I am an engineer and researcher who has studied how complex systems communicate and process information. I have done this across wide scales, from sub-micron regions of the brain to the largest social networks.
Currently I do not have a formal position at Princeton University, but I remain a member of the community. Previously I taught and did research at Princeton for a decade.
Much of my work at Princeton has focused on decision making. Much of this has related to how the brain’s reward system (which underpins decision-making) interacts with executive function. A subtext of this work is that reinforcement learning, or at least some biological approximation of it, is central to executive function and decision making.
We have published evidence that the brain’s valuation of objects or events may require attention. This finding suggests that methods such as surveys that may engage attention in non-ethological ways may have difficulty reading people’s in natura feelings about something.
My colleagues and I have studied how people optimize so-called multi-armed bandit problems, the age-old problem where one has finite resources to invest in multiple incompletely-understood opportunities (but will learn more about their payoffs in the future). A related, although scientifically difficult, line of research has been whether meditation improves executive function by tuning the objective function underpinning decision making. Thoughts about the scientific obstacles to doing high quality work in this area recently appeared in a paper that has attracted interest from the media.
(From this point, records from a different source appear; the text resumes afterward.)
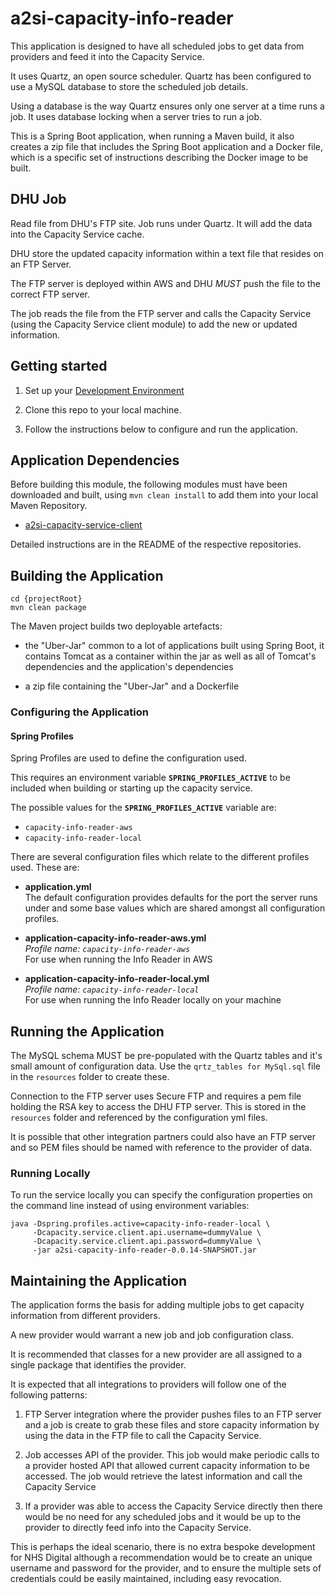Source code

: # a2si-capacity-info-reader
This application is designed to have all scheduled jobs to get data from providers and feed it
into the Capacity Service.

It uses Quartz, an open source scheduler. Quartz has been configured to use a MySQL database to store the scheduled 
job details.

Using a database is the way Quartz ensures only one server at a time runs a job. It uses database locking 
when a server tries to run a job.

This is a Spring Boot application, when running a Maven build, it also creates a zip file that includes
the Spring Boot application and a Docker file, which is a specific set of instructions describing the 
Docker image to be built.

## DHU Job 
Read file from DHU's FTP site. Job runs under Quartz. It will add the data into the Capacity Service 
cache.

DHU store the updated capacity information within a text file that resides on an FTP Server. 

The FTP server is deployed within AWS and DHU *MUST* push the file to the 
correct FTP server. 

The job reads the file from the FTP server and calls the Capacity Service 
(using the Capacity Service client module) to add the new or updated information.


## Getting started
1. Set up your [Development Environment](docs/dev_setup.md)

2. Clone this repo to your local machine.

3. Follow the instructions below to configure and run the application.


## Application Dependencies
Before building this module, the following modules must have been downloaded and built, using `mvn clean install`
to add them into your local Maven Repository.

* [a2si-capacity-service-client](https://github.com/nhsd-a2si/a2si-capacity-service-client)

Detailed instructions are in the README of the respective repositories.


## Building the Application
```
cd {projectRoot}
mvn clean package
```

The Maven project builds two deployable artefacts: 

+ the "Uber-Jar" common to a lot of applications built 
using Spring Boot, it contains Tomcat as a container within the jar as well as all of Tomcat's dependencies 
and the application's dependencies

+ a zip file containing the "Uber-Jar" and a Dockerfile 


### Configuring the Application

#### Spring Profiles
Spring Profiles are used to define the configuration used.

This requires an environment variable **`SPRING_PROFILES_ACTIVE`** to be included when building or starting up the capacity service.

The possible values for the **`SPRING_PROFILES_ACTIVE`** variable are:

+ `capacity-info-reader-aws`
+ `capacity-info-reader-local`

There are several configuration files which relate to the different profiles used. These are:

+ **application.yml**  
The default configuration provides defaults for the port the server runs under and some base values which are shared amongst all configuration profiles.

+ **application-capacity-info-reader-aws.yml**  
*Profile name: `capacity-info-reader-aws`*  
For use when running the Info Reader in AWS

+ **application-capacity-info-reader-local.yml**   
*Profile name: `capacity-info-reader-local`*    
For use when running the Info Reader locally on your machine


## Running the Application
The MySQL schema MUST be pre-populated with the Quartz tables and it's small amount of configuration data. 
Use the `qrtz_tables for MySql.sql` file in the `resources` folder to create these.

Connection to the FTP server uses Secure FTP and requires a pem file holding the RSA key to access 
the DHU FTP server. This is stored in the `resources` folder and referenced by the configuration yml files.

It is possible that other integration partners could also have an FTP server and so PEM files should be named
with reference to the provider of data.

### Running Locally
To run the service locally you can specify the configuration properties on the command line instead of using environment variables:

```
java -Dspring.profiles.active=capacity-info-reader-local \
     -Dcapacity.service.client.api.username=dummyValue \
     -Dcapacity.service.client.api.password=dummyValue \
     -jar a2si-capacity-info-reader-0.0.14-SNAPSHOT.jar
```

## Maintaining the Application
The application forms the basis for adding multiple jobs to get capacity information from different providers.

A new provider would warrant a new job and job configuration class.  

It is recommended that classes for a new provider are all assigned to a single package that identifies
the provider.

It is expected that all integrations to providers will follow one of the following patterns:

1. FTP Server integration where the provider pushes files to an FTP server and a job is create to 
grab these files and store capacity information by using the data in the FTP file to call the 
Capacity Service.

2. Job accesses API of the provider. This job would make periodic calls to a provider hosted API that 
allowed current capacity information to be accessed. The job would retrieve the latest information and call
the Capacity Service

3. If a provider was able to access the Capacity Service directly then there would be no need for any 
scheduled jobs and it would be up to the provider to directly feed info into the Capacity Service. 

This is perhaps the ideal scenario, there is no extra bespoke development for NHS Digital although a 
recommendation would be to create an unique username and password for the provider, and to ensure the
multiple sets of credentials could be easily maintained, including easy revocation.  


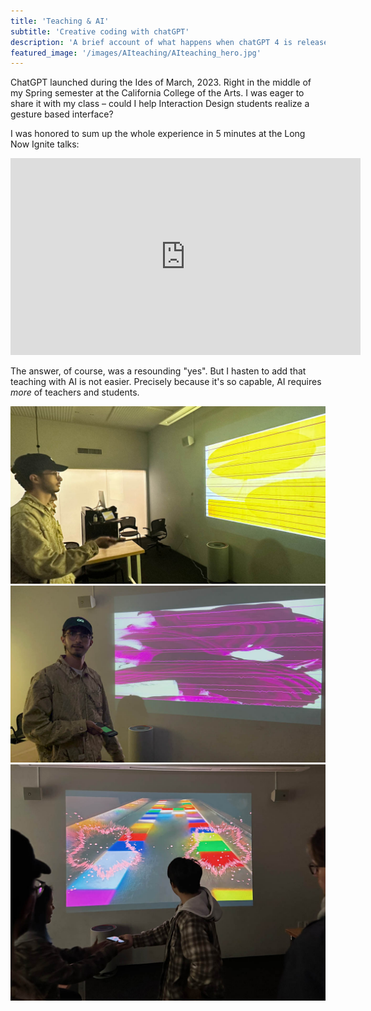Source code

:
 ```yaml
---
title: 'Teaching & AI'
subtitle: 'Creative coding with chatGPT'
description: 'A brief account of what happens when chatGPT 4 is released in the middle of your Interaction Design class.'
featured_image: '/images/AIteaching/AIteaching_hero.jpg'
---
```

ChatGPT launched during the Ides of March, 2023. Right in the middle of my Spring semester at the California College of the Arts. I was eager to share it with my class – could I help Interaction Design students realize a gesture based interface?

I was honored to sum up the whole experience in 5 minutes at the Long Now Ignite talks:

<iframe width="560" height="315" src="https://www.youtube.com/embed/M0WB-hAPqxU?si=sqzA6MU8zKRR6Dc6" title="YouTube video player" frameborder="0" allow="accelerometer; autoplay; clipboard-write; encrypted-media; gyroscope; picture-in-picture; web-share" allowfullscreen></iframe>

The answer, of course, was a resounding "yes". But I hasten to add that teaching with AI is not easier. Precisely because it's so capable, AI requires *more* of teachers and students.

<div class="gallery" data-columns="2">
<img src ="/images/AIteaching/teaching1.jpg"/>
<img src ="/images/AIteaching/teaching2.jpg"/>
</div>

<img src ="/images/AIteaching/teaching3.jpg"/>
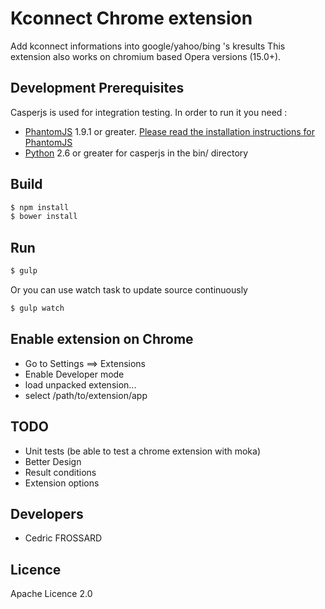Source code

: Kconnect Chrome extension
===============

Add kconnect informations into google/yahoo/bing 's kresults
This extension also works on chromium based Opera versions (15.0+).

Development Prerequisites
-----
Casperjs is used for integration testing. In order to run it you need :
 - [PhantomJS](http://phantomjs.org)  1.9.1 or greater. [Please read the installation instructions for PhantomJS](http://phantomjs.org/download.html)
 - [Python](https://www.python.org/)  2.6 or greater for casperjs in the bin/ directory

Build
-----

```bash
$ npm install
$ bower install
```

Run
---

```bash
$ gulp
```

Or you can use watch task to update source continuously
```bash
$ gulp watch
```


Enable extension on Chrome
-------------

 - Go to Settings ==> Extensions
 - Enable Developer mode
 - load unpacked extension...
 - select /path/to/extension/app

TODO
-----------
 - Unit tests (be able to test a chrome extension with moka)
 - Better Design
 - Result conditions
 - Extension options
 
Developers
-----------

 - Cedric FROSSARD

Licence
-------
Apache Licence 2.0
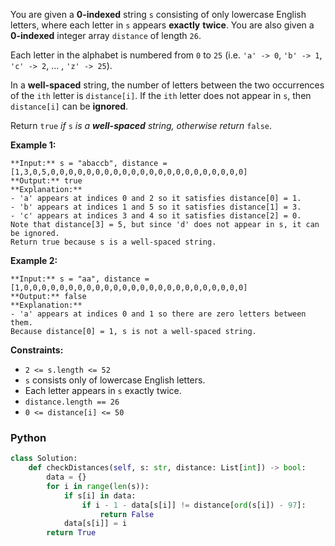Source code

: You are given a  **0-indexed**  string  `s`  consisting of only lowercase English letters, where each letter in  `s`  appears  **exactly**  **twice**. You are also given a  **0-indexed**  integer array  `distance`  of length  `26`.

Each letter in the alphabet is numbered from  `0`  to  `25`  (i.e.  `'a' -> 0`,  `'b' -> 1`,  `'c' -> 2`, ... ,  `'z' -> 25`).

In a  **well-spaced**  string, the number of letters between the two occurrences of the  `ith`  letter is  `distance[i]`. If the  `ith`  letter does not appear in  `s`, then  `distance[i]`  can be  **ignored**.

Return  `true` _if_ `s` _is a  **well-spaced**  string, otherwise return_ `false`.

**Example 1:**
```
**Input:** s = "abaccb", distance = [1,3,0,5,0,0,0,0,0,0,0,0,0,0,0,0,0,0,0,0,0,0,0,0,0,0]
**Output:** true
**Explanation:**
- 'a' appears at indices 0 and 2 so it satisfies distance[0] = 1.
- 'b' appears at indices 1 and 5 so it satisfies distance[1] = 3.
- 'c' appears at indices 3 and 4 so it satisfies distance[2] = 0.
Note that distance[3] = 5, but since 'd' does not appear in s, it can be ignored.
Return true because s is a well-spaced string.
```

**Example 2:**
```
**Input:** s = "aa", distance = [1,0,0,0,0,0,0,0,0,0,0,0,0,0,0,0,0,0,0,0,0,0,0,0,0,0]
**Output:** false
**Explanation:**
- 'a' appears at indices 0 and 1 so there are zero letters between them.
Because distance[0] = 1, s is not a well-spaced string.
```

**Constraints:**

-   `2 <= s.length <= 52`
-   `s`  consists only of lowercase English letters.
-   Each letter appears in  `s`  exactly twice.
-   `distance.length == 26`
-   `0 <= distance[i] <= 50`


### Python
```python
class Solution:
    def checkDistances(self, s: str, distance: List[int]) -> bool:
        data = {}
        for i in range(len(s)):
            if s[i] in data:
                if i - 1 - data[s[i]] != distance[ord(s[i]) - 97]:
                    return False
            data[s[i]] = i
        return True
```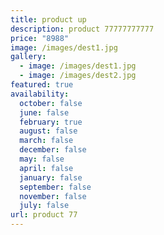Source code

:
 ```yaml
---
title: product up
description: product 77777777777
price: "8988"
image: /images/dest1.jpg
gallery:
  - image: /images/dest1.jpg
  - image: /images/dest2.jpg
featured: true
availability:
  october: false
  june: false
  february: true
  august: false
  march: false
  december: false
  may: false
  april: false
  january: false
  september: false
  november: false
  july: false
url: product 77
---
```

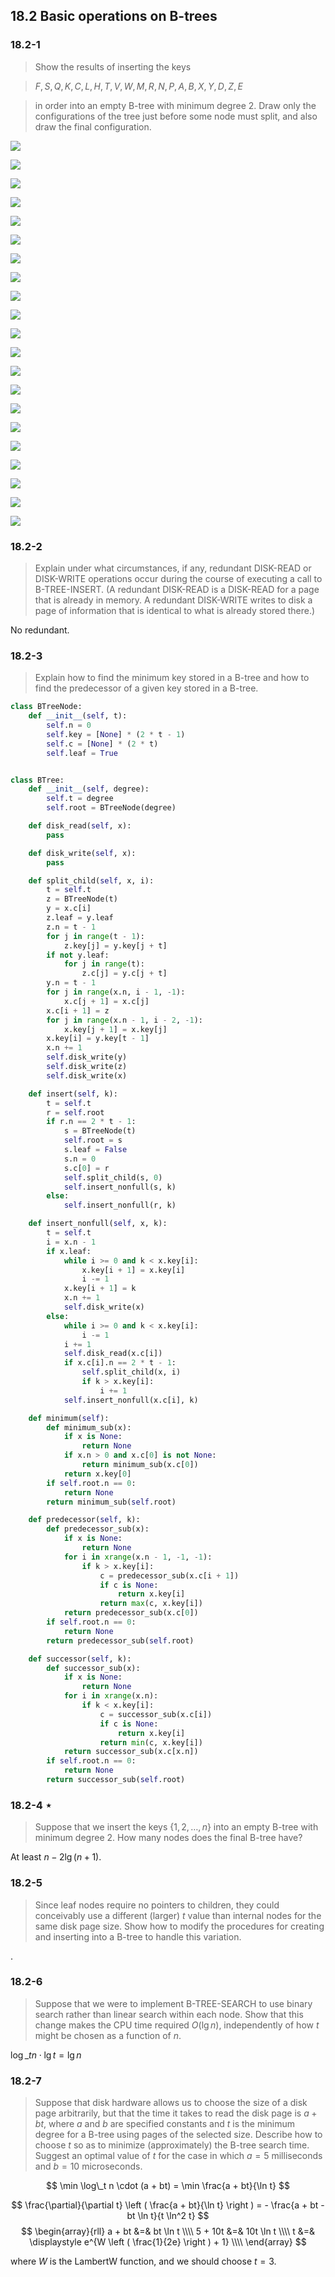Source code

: ## 18.2 Basic operations on B-trees

### 18.2-1

> Show the results of inserting the keys 

> $F, S, Q, K, C, L, H, T, V, W, M, R, N, P, A, B, X, Y, D, Z, E$

> in order into an empty B-tree with minimum degree 2. Draw only the configurations of the tree just before some node must split, and also draw the final configuration.

![](./img/18.2-1_1.png)

![](./img/18.2-1_2.png)

![](./img/18.2-1_3.png)

![](./img/18.2-1_4.png)

![](./img/18.2-1_5.png)

![](./img/18.2-1_6.png)

![](./img/18.2-1_7.png)

![](./img/18.2-1_8.png)

![](./img/18.2-1_9.png)

![](./img/18.2-1_10.png)

![](./img/18.2-1_11.png)

![](./img/18.2-1_12.png)

![](./img/18.2-1_13.png)

![](./img/18.2-1_14.png)

![](./img/18.2-1_15.png)

![](./img/18.2-1_16.png)

![](./img/18.2-1_17.png)

![](./img/18.2-1_18.png)

![](./img/18.2-1_19.png)

![](./img/18.2-1_20.png)

![](./img/18.2-1_21.png)

### 18.2-2

> Explain under what circumstances, if any, redundant DISK-READ or DISK-WRITE operations occur during the course of executing a call to B-TREE-INSERT. (A redundant DISK-READ is a DISK-READ for a page that is already in memory. A redundant DISK-WRITE writes to disk a page of information that is identical to what is already stored there.)

No redundant.

### 18.2-3

> Explain how to find the minimum key stored in a B-tree and how to find the predecessor of a given key stored in a B-tree.

```python
class BTreeNode:
    def __init__(self, t):
        self.n = 0
        self.key = [None] * (2 * t - 1)
        self.c = [None] * (2 * t)
        self.leaf = True


class BTree:
    def __init__(self, degree):
        self.t = degree
        self.root = BTreeNode(degree)

    def disk_read(self, x):
        pass

    def disk_write(self, x):
        pass

    def split_child(self, x, i):
        t = self.t
        z = BTreeNode(t)
        y = x.c[i]
        z.leaf = y.leaf
        z.n = t - 1
        for j in range(t - 1):
            z.key[j] = y.key[j + t]
        if not y.leaf:
            for j in range(t):
                z.c[j] = y.c[j + t]
        y.n = t - 1
        for j in range(x.n, i - 1, -1):
            x.c[j + 1] = x.c[j]
        x.c[i + 1] = z
        for j in range(x.n - 1, i - 2, -1):
            x.key[j + 1] = x.key[j]
        x.key[i] = y.key[t - 1]
        x.n += 1
        self.disk_write(y)
        self.disk_write(z)
        self.disk_write(x)

    def insert(self, k):
        t = self.t
        r = self.root
        if r.n == 2 * t - 1:
            s = BTreeNode(t)
            self.root = s
            s.leaf = False
            s.n = 0
            s.c[0] = r
            self.split_child(s, 0)
            self.insert_nonfull(s, k)
        else:
            self.insert_nonfull(r, k)

    def insert_nonfull(self, x, k):
        t = self.t
        i = x.n - 1
        if x.leaf:
            while i >= 0 and k < x.key[i]:
                x.key[i + 1] = x.key[i]
                i -= 1
            x.key[i + 1] = k
            x.n += 1
            self.disk_write(x)
        else:
            while i >= 0 and k < x.key[i]:
                i -= 1
            i += 1
            self.disk_read(x.c[i])
            if x.c[i].n == 2 * t - 1:
                self.split_child(x, i)
                if k > x.key[i]:
                    i += 1
            self.insert_nonfull(x.c[i], k)

    def minimum(self):
        def minimum_sub(x):
            if x is None:
                return None
            if x.n > 0 and x.c[0] is not None:
                return minimum_sub(x.c[0])
            return x.key[0]
        if self.root.n == 0:
            return None
        return minimum_sub(self.root)

    def predecessor(self, k):
        def predecessor_sub(x):
            if x is None:
                return None
            for i in xrange(x.n - 1, -1, -1):
                if k > x.key[i]:
                    c = predecessor_sub(x.c[i + 1])
                    if c is None:
                        return x.key[i]
                    return max(c, x.key[i])
            return predecessor_sub(x.c[0])
        if self.root.n == 0:
            return None
        return predecessor_sub(self.root)

    def successor(self, k):
        def successor_sub(x):
            if x is None:
                return None
            for i in xrange(x.n):
                if k < x.key[i]:
                    c = successor_sub(x.c[i])
                    if c is None:
                        return x.key[i]
                    return min(c, x.key[i])
            return successor_sub(x.c[x.n])
        if self.root.n == 0:
            return None
        return successor_sub(self.root)
```

### 18.2-4 $\star$

> Suppose that we insert the keys $\{1, 2, \dots, n\}$ into an empty B-tree with minimum degree 2. How many nodes does the final B-tree have?

At least $n - 2\lg(n+1)$.

### 18.2-5

> Since leaf nodes require no pointers to children, they could conceivably use a different (larger) $t$ value than internal nodes for the same disk page size. Show how to modify the procedures for creating and inserting into a B-tree to handle this variation.

.

### 18.2-6

> Suppose that we were to implement B-TREE-SEARCH to use binary search rather than linear search within each node. Show that this change makes the CPU time required $O(\lg n)$, independently of how $t$ might be chosen as a function of $n$.

$\log\_{t} n \cdot \lg t = \lg n$

### 18.2-7

> Suppose that disk hardware allows us to choose the size of a disk page arbitrarily, but that the time it takes to read the disk page is $a + bt$, where $a$ and $b$ are specified constants and $t$ is the minimum degree for a B-tree using pages of the selected size. Describe how to choose $t$ so as to minimize (approximately) the B-tree search time. Suggest an optimal value of $t$ for the case in which $a = 5$ milliseconds and $b = 10$ microseconds.

$$
\min \log\_t n \cdot (a + bt) = \min \frac{a + bt}{\ln t}
$$

$$
\frac{\partial}{\partial t} \left ( \frac{a + bt}{\ln t} \right ) = - \frac{a + bt - bt \ln t}{t \ln^2 t}
$$
$$
\begin{array}{rll}
a + bt &=& bt \ln t \\\\
5 + 10t &=& 10t \ln t \\\\
t &=& \displaystyle e^{W \left ( \frac{1}{2e} \right ) + 1} \\\\
\end{array}
$$

where $W$ is the LambertW function, and we should choose $t=3$.
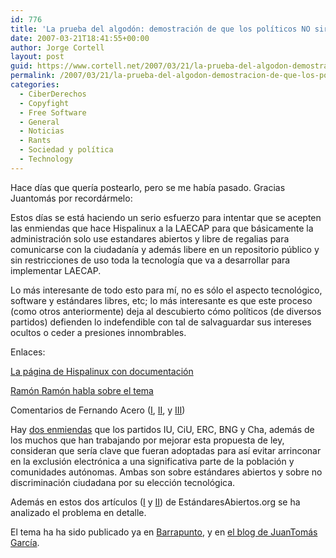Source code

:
 ```yaml
---
id: 776
title: 'La prueba del algodón: demostración de que los polí­ticos NO sirven NUESTROS intereses'
date: 2007-03-21T18:41:55+00:00
author: Jorge Cortell
layout: post
guid: https://www.cortell.net/2007/03/21/la-prueba-del-algodon-demostracion-de-que-los-politicos-no-sirven-nuestros-intereses/
permalink: /2007/03/21/la-prueba-del-algodon-demostracion-de-que-los-politicos-no-sirven-nuestros-intereses/
categories:
  - CiberDerechos
  - Copyfight
  - Free Software
  - General
  - Noticias
  - Rants
  - Sociedad y polí­tica
  - Technology
---
```

Hace dí­as que querí­a postearlo, pero se me habí­a pasado. Gracias Juantomás por recordármelo:
  
Estos dí­as se está haciendo un serio esfuerzo para intentar que se acepten las enmiendas que hace Hispalinux a la LAECAP para que básicamente la administración solo use estandares abiertos y libre de regalias para comunicarse con la ciudadaní­a y además libere en un repositorio público y sin restricciones de uso toda la tecnologí­a que va a desarrollar para implementar LAECAP.

Lo más interesante de todo esto para mí­, no es sólo el aspecto tecnológico, software y estándares libres, etc; lo más interesante es que este proceso (como otros anteriormente) deja al descubierto cómo polí­ticos (de diversos partidos) defienden lo indefendible con tal de salvaguardar sus intereses ocultos o ceder a presiones innombrables.
  
Enlaces:

<a target="_blank" title="Hispalinux" href="https://www.hispalinux.es/node/616">La página de Hispalinux con documentación</a>

<a target="_blank" title="Ramón Ramón" href="https://rinconmarginado.blogspot.com/search/label/LAECAP">Ramón Ramón habla sobre el tema</a>

Comentarios de Fernando Acero (<a target="_blank" title="I" href="https://fernando-acero.livejournal.com/33159.html">I</a>, <a target="_blank" title="II" href="https://fernando-acero.livejournal.com/33423.html">II</a>, y <a target="_blank" title="III" href="https://fernando-acero.livejournal.com/33572.html">III</a>)
  
Hay <a title="artí­culo sobre enmiendas" target="_blank" href="https://people.ffii.org/~abarrio/estandares/tabla-resumen-ejecutivo-enmiendas.pdf">dos enmiendas</a> que los partidos IU, CiU, ERC, BNG y Cha, además de los muchos que han trabajando por mejorar esta propuesta de ley, consideran que serí­a clave que fueran adoptadas para así­ evitar arrinconar en la exclusión electrónica a una significativa parte de la población y comunidades autónomas. Ambas son sobre estándares abiertos y sobre no discriminación ciudadana por su elección tecnológica.

Además en estos dos artí­culos (<a title="Art i" target="_blank" href="https://www.estandaresabiertos.com//index.php?option=com_content&task=view&id=67&Itemid=1">I</a> y <a title="Art II" target="_blank" href="https://www.estandaresabiertos.com//index.php?option=com_content&task=view&id=64&Itemid=1">II</a>) de EstándaresAbiertos.org se ha analizado el problema en detalle.

El tema ha ha sido publicado ya en <a title="noticia en Barrapunto" target="_blank" href="https://espana.barrapunto.com/article.pl?sid=07/03/21/1759251">Barrapunto</a>, y en <a target="_blank" title="artí­culo en el blog" href="https://www.juantomas.net/2007/03/21/la-larga-mano-negra/">el blog de JuanTomás Garcí­a</a>.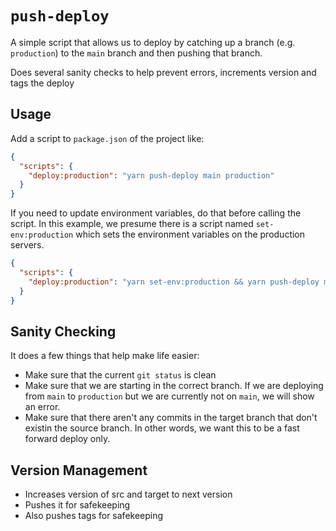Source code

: # `push-deploy`

A simple script that allows us to deploy by catching up a branch (e.g. `production`) to the `main` branch and then pushing that branch.

Does several sanity checks to help prevent errors, increments version and tags the deploy

## Usage

Add a script to `package.json` of the project like:

```json
{
  "scripts": {
    "deploy:production": "yarn push-deploy main production"
  }
}
```

If you need to update environment variables, do that before calling the script. In this example, we presume there is a script named `set-env:production` which sets the environment variables on the production servers.

```json
{
  "scripts": {
    "deploy:production": "yarn set-env:production && yarn push-deploy main production"
  }
}
```

## Sanity Checking

It does a few things that help make life easier:

- Make sure that the current `git status` is clean
- Make sure that we are starting in the correct branch. If we are deploying from `main` to `production` but we are currently not on `main`, we will show an error.
- Make sure that there aren't any commits in the target branch that don't existin the source branch. In other words, we want this to be a fast forward deploy only.

## Version Management

- Increases version of src and target to next version
- Pushes it for safekeeping
- Also pushes tags for safekeeping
I have worked on the problem of how to merge different forms of data. Our work on simultaneously-collected functional MRI (fMRI) and electroencephalographic (EEG) data is steeped in big data, big computation, and machine learning. This is substantially more complicated that joining database tables: Not only is one modality primarily spatial and one primarily temporal, these modalities physically interfere with each other. This remains a challenging area.
I have substantial industrial experience. I was a researcher at Microsoft Research, and was a Microsoft Program Manager for MSN/Windows Messenger during its heyday. More recently I have worked at several startups focused on data and AI in politics and fashion.
I have a bachelor’s degree from UCSD, where I focused my studies on Cognitive Science (a mix of machine learning, traditional AI, and neuroscience). My doctorate is from the University of Oregon, where I wrote a computational neuroscience dissertation.